INSTRUCTIONS FOR THE TASK: Using the data below, show every line where the word "style" occurs.

═══ DATA RECORDS ═══

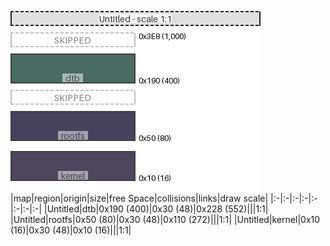 ![memory map diagram](test_generate_doc_example_normal_redux.png)
|map|region|origin|size|free Space|collisions|links|draw scale|
|:-|:-|:-|:-|:-|:-|:-|:-|
|Untitled|<span style='color:(14, 58, 46)'>dtb</span>|0x190 (400)|0x30 (48)|0x228 (552)|||1:1|
|Untitled|<span style='color:(9, 2, 38)'>rootfs</span>|0x50 (80)|0x30 (48)|0x110 (272)|||1:1|
|Untitled|<span style='color:(20, 9, 38)'>kernel</span>|0x10 (16)|0x30 (48)|0x10 (16)|||1:1|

═══

ANSWER BOX:
|Untitled|<span style='color:(14, 58, 46)'>dtb</span>|0x190 (400)|0x30 (48)|0x228 (552)|||1:1|
|Untitled|<span style='color:(9, 2, 38)'>rootfs</span>|0x50 (80)|0x30 (48)|0x110 (272)|||1:1|
|Untitled|<span style='color:(20, 9, 38)'>kernel</span>|0x10 (16)|0x30 (48)|0x10 (16)|||1:1|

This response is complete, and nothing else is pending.